Artık O’ndan başka dilediğiniz şeye tapın. De ki: “Muhakkak ki, kendilerini ve ailelerini hüsrana düşürenler, kıyâmet günü hüsrana uğrayacak olanlardır.” Bu apaçık bir hüsran değil mi?
Dolayısıyla anne-baba çok çok önemlidir. Nitekim Peygamber Efendimiz (S.A.V) diyor ki: “Her doğan çocuk hanif fıtratıyla, İslâm fıtratıyla doğar.” Yani Allah’a teslim olacak standartlarda doğar. “Ama anne baba onu yahudi, mecusi, putperest yapar.” Demek ki eğer anne baba Allah’ın emirlerini yerine getirmiyor, yasak ettiği fiilleri işliyorsa doğal olarak çocuğuna onu aktaracağı için çocuğu devamlı negatif istikamette işler yapacaktır.

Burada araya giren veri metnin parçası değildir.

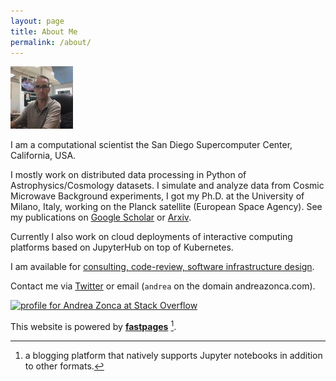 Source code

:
 ```yaml
---
layout: page
title: About Me
permalink: /about/
---
```


![Profile picture](/images/andreazonca.jpg)

I am a computational scientist the San Diego Supercomputer Center, California, USA.

I mostly work on distributed data processing in Python of Astrophysics/Cosmology datasets.
I simulate and analyze data from Cosmic Microwave Background experiments, I got my Ph.D. at
the University of Milano, Italy, working on the Planck satellite (European Space Agency).
See my publications on [Google Scholar](https://scholar.google.com/citations?user=wuR3UQ4AAAAJ&hl=en)
or [Arxiv](https://arxiv.org/search/?searchtype=author&query=Zonca%2C+A).

Currently I also work on cloud deployments of interactive computing platforms based on
JupyterHub on top of Kubernetes.

I am available for [consulting, code-review, software infrastructure design](/consult).

Contact me via [Twitter](https://twitter.com/andreazonca) or email (`andrea` on the domain
andreazonca.com).

<a href="https://stackoverflow.com/users/597609/andrea-zonca"><img src="https://stackoverflow.com/users/flair/597609.png?theme=clean" width="208" height="58" alt="profile for Andrea Zonca at Stack Overflow" title="profile for Andrea Zonca at Stack Overflow"></a>

This website is powered by **[fastpages](https://github.com/fastai/fastpages)** [^1].

[^1]:a blogging platform that natively supports Jupyter notebooks in addition to other formats.
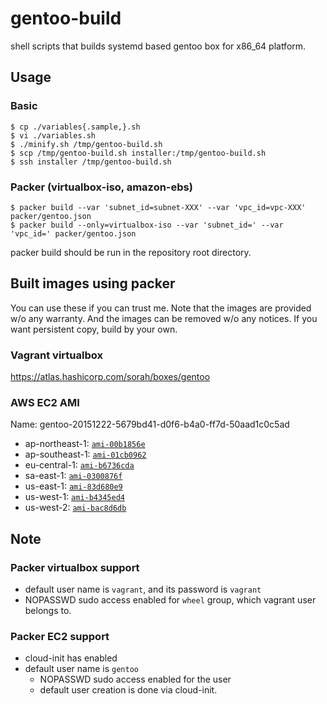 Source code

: # gentoo-build

shell scripts that builds systemd based gentoo box for x86_64 platform.

## Usage

### Basic

```
$ cp ./variables{.sample,}.sh
$ vi ./variables.sh
$ ./minify.sh /tmp/gentoo-build.sh
$ scp /tmp/gentoo-build.sh installer:/tmp/gentoo-build.sh
$ ssh installer /tmp/gentoo-build.sh
```

### Packer (virtualbox-iso, amazon-ebs)

```
$ packer build --var 'subnet_id=subnet-XXX' --var 'vpc_id=vpc-XXX' packer/gentoo.json
$ packer build --only=virtualbox-iso --var 'subnet_id=' --var 'vpc_id=' packer/gentoo.json
```

packer build should be run in the repository root directory.

## Built images using packer

You can use these if you can trust me. Note that the images are provided w/o any warranty. And the images can be removed w/o any notices.
If you want persistent copy, build by your own.

### Vagrant virtualbox

https://atlas.hashicorp.com/sorah/boxes/gentoo

### AWS EC2 AMI

Name: gentoo-20151222-5679bd41-d0f6-b4a0-ff7d-50aad1c0c5ad

- ap-northeast-1: [`ami-00b1856e`](https://console.aws.amazon.com/ec2/home?region=ap-northeast-1#launchAmi=ami-00b1856e)
- ap-southeast-1: [`ami-01cb0962`](https://console.aws.amazon.com/ec2/home?region=ap-southeast-1#launchAmi=ami-01cb0962)
- eu-central-1: [`ami-b6736cda`](https://console.aws.amazon.com/ec2/home?region=eu-central-1#launchAmi=ami-b6736cda)
- sa-east-1: [`ami-0300876f`](https://console.aws.amazon.com/ec2/home?region=sa-east-1#launchAmi=ami-0300876f)
- us-east-1: [`ami-83d680e9`](https://console.aws.amazon.com/ec2/home?region=us-east-1#launchAmi=ami-83d680e9)
- us-west-1: [`ami-b4345ed4`](https://console.aws.amazon.com/ec2/home?region=us-west-1#launchAmi=ami-b4345ed4)
- us-west-2: [`ami-bac8d6db`](https://console.aws.amazon.com/ec2/home?region=us-west-2#launchAmi=ami-bac8d6db)

<!-- :'<,'>s/\v^(.+): (.+)$/- \1: [`\2`](https:\/\/console.aws.amazon.com\/ec2\/home?region=\1#launchAmi=\2)/ -->

## Note

### Packer virtualbox support

- default user name is `vagrant`, and its password is `vagrant`
- NOPASSWD sudo access enabled for `wheel` group, which vagrant user belongs to.

### Packer EC2 support

- cloud-init has enabled
- default user name is `gentoo`
  - NOPASSWD sudo access enabled for the user
  - default user creation is done via cloud-init.
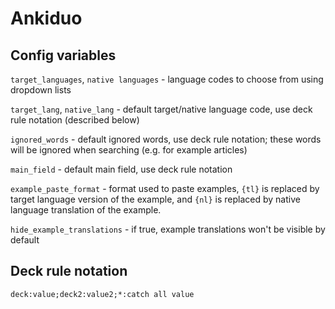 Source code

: # Ankiduo

## Config variables

`target_languages`, `native languages` - language codes to choose from using dropdown lists

`target_lang`, `native_lang` - default target/native language code, use deck rule notation (described below)

`ignored_words` - default ignored words, use deck rule notation; these words will be ignored when searching (e.g. for example articles)

`main_field` - default main field, use deck rule notation

`example_paste_format` - format used to paste examples, `{tl}` is replaced by target language version of the example, and `{nl}` is replaced by native language translation of the example.

`hide_example_translations` - if true, example translations won't be visible by default

## Deck rule notation
```
deck:value;deck2:value2;*:catch all value
``` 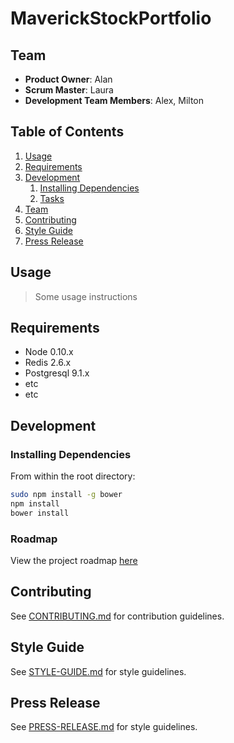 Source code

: # MaverickStockPortfolio

## Team

  - __Product Owner__: Alan
  - __Scrum Master__: Laura
  - __Development Team Members__: Alex, Milton

## Table of Contents

1. [Usage](#usage)
1. [Requirements](#requirements)
1. [Development](#development)
    1. [Installing Dependencies](#installing-dependencies)
    1. [Tasks](#roadmap)
1. [Team](#team)
1. [Contributing](#contributing)
1. [Style Guide](#style-guide)
1. [Press Release](#press-release)


## Usage

> Some usage instructions

## Requirements

- Node 0.10.x
- Redis 2.6.x
- Postgresql 9.1.x
- etc
- etc

## Development

### Installing Dependencies

From within the root directory:

```sh
sudo npm install -g bower
npm install
bower install
```

### Roadmap

View the project roadmap [here](https://trello.com/b/wWSvfUdm)


## Contributing

See [CONTRIBUTING.md](CONTRIBUTING.md) for contribution guidelines.

## Style Guide

See [STYLE-GUIDE.md](STYLE-GUIDE.md) for style guidelines.

## Press Release

See [PRESS-RELEASE.md](PRESS-RELEASE.md) for style guidelines. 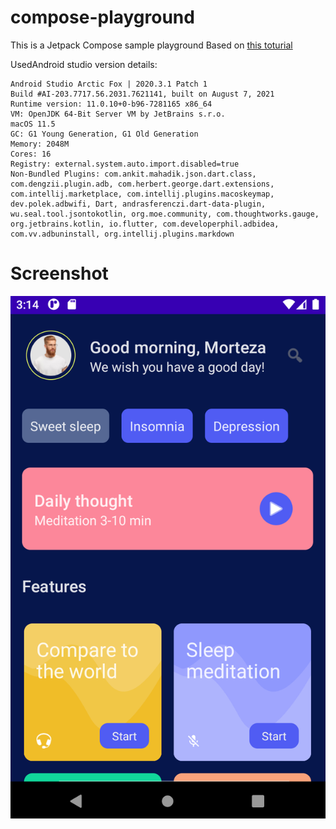 # compose-playground
This is a Jetpack Compose sample playground Based on [this toturial](https://www.youtube.com/watch?v=g5-wzZUnIbQ) 

UsedAndroid studio version details:
```
Android Studio Arctic Fox | 2020.3.1 Patch 1
Build #AI-203.7717.56.2031.7621141, built on August 7, 2021
Runtime version: 11.0.10+0-b96-7281165 x86_64
VM: OpenJDK 64-Bit Server VM by JetBrains s.r.o.
macOS 11.5
GC: G1 Young Generation, G1 Old Generation
Memory: 2048M
Cores: 16
Registry: external.system.auto.import.disabled=true
Non-Bundled Plugins: com.ankit.mahadik.json.dart.class, com.dengzii.plugin.adb, com.herbert.george.dart.extensions, com.intellij.marketplace, com.intellij.plugins.macoskeymap, dev.polek.adbwifi, Dart, andrasferenczi.dart-data-plugin, wu.seal.tool.jsontokotlin, org.moe.community, com.thoughtworks.gauge, org.jetbrains.kotlin, io.flutter, com.developerphil.adbidea, com.vv.adbuninstall, org.intellij.plugins.markdown
```

# Screenshot
![](https://github.com/Morteza-Rastgoo/compose-playground/blob/master/Screenshot%202021-08-23%20at%2015.14.10.png)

Kâlû belâ gününde Halk arasında “Ne zamandan beri Müslümansınız” dendiğinde hepimizin bir cevabı var: “Kâlû belâdan beri?” Neden? Çünkü Allahû Tealâ 3 vücutla yarattığı insanı o gün huzurunda toplamış, ruhundan misâk almış; dünya hayatında Allah’a ulaşacağına dair. Fizik vücudundan ahd almış; şeytana kul olmaktan kurtulup Allah’a kul olacağına dair. Ve nefsinden yemin almış; 7 kademede tezkiye olacağına dair.
Dolayıyla çocuk “benim annem babam şirkin içindeydi, onların fiilleri sebebiyle beni azaplandıracak mısın” dememesi için Allahû Tealâ kâlû belâ gününde önlemi almış ve bizlere verdiği 3 vücut ve 3 yeminle hepimizi Kendisine bağlamıştır.

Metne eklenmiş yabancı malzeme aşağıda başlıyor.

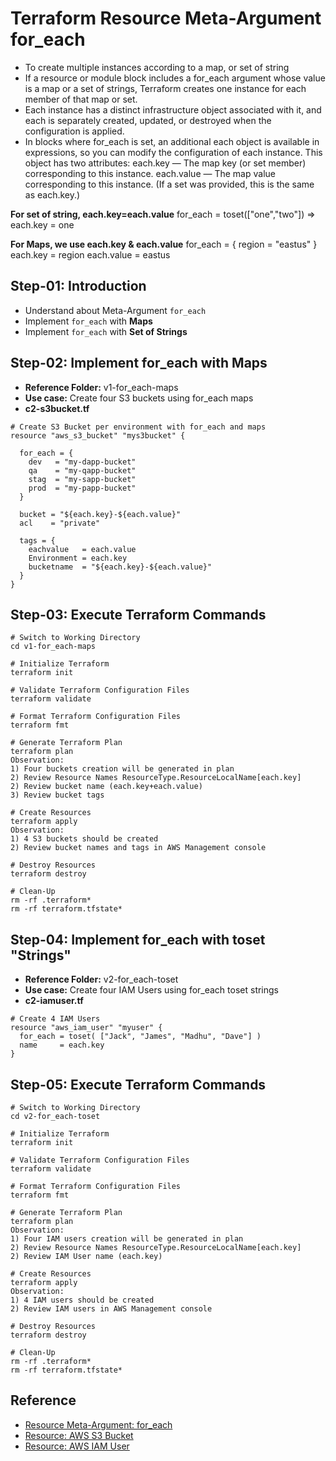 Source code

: # Terraform Resource Meta-Argument for_each
- To create multiple instances according to a map, or set of string 
- If a resource or module block includes a for_each argument whose value is a map or a set of strings, Terraform creates one instance for each member of that map or set.
- Each instance has a distinct infrastructure object associated with it, and each is separately created, updated, or destroyed when the configuration is applied.
- In blocks where for_each is set, an additional each object is available in expressions, so you can modify the configuration of each instance. This object has two attributes:
each.key — The map key (or set member) corresponding to this instance.
each.value — The map value corresponding to this instance. (If a set was provided, this is the same as each.key.)

**For set of string, each.key=each.value**
for_each = toset(["one","two"]) => each.key = one 

**For Maps, we use each.key & each.value**
for_each = {
    region = "eastus"
  }
each.key = region
each.value = eastus

## Step-01: Introduction
- Understand about Meta-Argument `for_each`
- Implement `for_each` with **Maps**
- Implement `for_each` with **Set of Strings**

## Step-02: Implement for_each with Maps
- **Reference Folder:** v1-for_each-maps
- **Use case:** Create four S3 buckets using for_each maps 
- **c2-s3bucket.tf**
```t
# Create S3 Bucket per environment with for_each and maps
resource "aws_s3_bucket" "mys3bucket" {

  for_each = {
    dev   = "my-dapp-bucket"
    qa    = "my-qapp-bucket"
    stag  = "my-sapp-bucket"    
    prod  = "my-papp-bucket"        
  }  

  bucket = "${each.key}-${each.value}"
  acl    = "private"

  tags = {
    eachvalue   = each.value
    Environment = each.key
    bucketname  = "${each.key}-${each.value}"
  }
}
```

## Step-03: Execute Terraform Commands
```t
# Switch to Working Directory
cd v1-for_each-maps

# Initialize Terraform
terraform init

# Validate Terraform Configuration Files
terraform validate

# Format Terraform Configuration Files
terraform fmt

# Generate Terraform Plan
terraform plan
Observation: 
1) Four buckets creation will be generated in plan
2) Review Resource Names ResourceType.ResourceLocalName[each.key]
2) Review bucket name (each.key+each.value)
3) Review bucket tags

# Create Resources
terraform apply
Observation: 
1) 4 S3 buckets should be created
2) Review bucket names and tags in AWS Management console

# Destroy Resources
terraform destroy

# Clean-Up 
rm -rf .terraform*
rm -rf terraform.tfstate*
```


## Step-04: Implement for_each with toset "Strings"
- **Reference Folder:** v2-for_each-toset
- **Use case:** Create four IAM Users using for_each toset strings 
- **c2-iamuser.tf**
```t
# Create 4 IAM Users
resource "aws_iam_user" "myuser" {
  for_each = toset( ["Jack", "James", "Madhu", "Dave"] )
  name     = each.key
}
```

## Step-05: Execute Terraform Commands
```t
# Switch to Working Directory
cd v2-for_each-toset

# Initialize Terraform
terraform init

# Validate Terraform Configuration Files
terraform validate

# Format Terraform Configuration Files
terraform fmt

# Generate Terraform Plan
terraform plan
Observation: 
1) Four IAM users creation will be generated in plan
2) Review Resource Names ResourceType.ResourceLocalName[each.key]
2) Review IAM User name (each.key)

# Create Resources
terraform apply
Observation: 
1) 4 IAM users should be created
2) Review IAM users in AWS Management console

# Destroy Resources
terraform destroy

# Clean-Up 
rm -rf .terraform*
rm -rf terraform.tfstate*
```

## Reference
- [Resource Meta-Argument: for_each](https://www.terraform.io/docs/language/meta-arguments/for_each.html)
- [Resource: AWS S3 Bucket](https://registry.terraform.io/providers/hashicorp/aws/latest/docs/resources/s3_bucket)
- [Resource: AWS IAM User](https://registry.terraform.io/providers/hashicorp/aws/latest/docs/resources/iam_user)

Ve Allahû Tealâ bu konuya şöyle ışık tutuyor:
31/LOKMÂN-15: Ve in câhedâke alâ en tuşrike bî mâ leyse leke bihî ilmun fe lâ tutı’humâ ve sâhibhumâ fîd dunyâ magrûfen vettebi’ sebîle men enâbe ileyy(ileyye), summe ileyye merciukum fe unebbiukum bi mâ kuntum ta’melûn(ta’melûne).
Ve bilgin olmayan bir şey hakkında, şirk koşman için seninle mücâdele ederlerse, ikisine de itaat etme! Ve dünyada onlara güzellikle sahip ol. Bana yönelenlerin (ruhunu Allah’a ulaştırmayı dileyenlerin) yoluna tâbî ol. Sonra dönüşünüz Banadır. O zaman yaptığınız şeyleri size haber vereceğim.
Dolayısıyla hiç kimse: “Benim annem babam şirkin içindeydi, onların öğretisi sebebiyle ben cehenneme gittim” diye bir mazeretin sahibi olamaz. Çünkü Allahû Tealâ kâlû belâ gününde herkesin ruhundan misâk, fizik vücudundan ahd ve nefsinden yemin almış; Allah’a teslim olacaklarına dair??. Ve bu dünya hayatında yaşarken onları bize hatırlatmak ve yeminlerini de yerine getirmek üzere de Allahû Tealâ katından hidayetçiler göndermiştir, o hidayetçiler bize âyetleri okur.
– Evet, Allahû Tealâ herkese farz kılmıştır. Çünkü bütün insanlar için Allah’ın seçtiği dîn hanif dîni ve herkesi de hanif fıtratı ile yaratmıştır. Peygamber Efendimiz (S.A.V)’de: “Herkes hanif fıtratıyla dünyaya gelir ama anne baba onu yanlış istikamete sevk eder.” buyuruyor.
– Konumuza dönecek olursak nefsimiz, fizik bedenimiz ve ruhumuz; 3 vücudumuz var, onların Allah’a teslim olacağına dair Allah’ın emirleri var. Ruhun Allah’a ulaşmasından başlayacak olursak, ama halk arasında da bir inanış var “Ruh vücuttan çıkarsa kişi ölür” diyorlar.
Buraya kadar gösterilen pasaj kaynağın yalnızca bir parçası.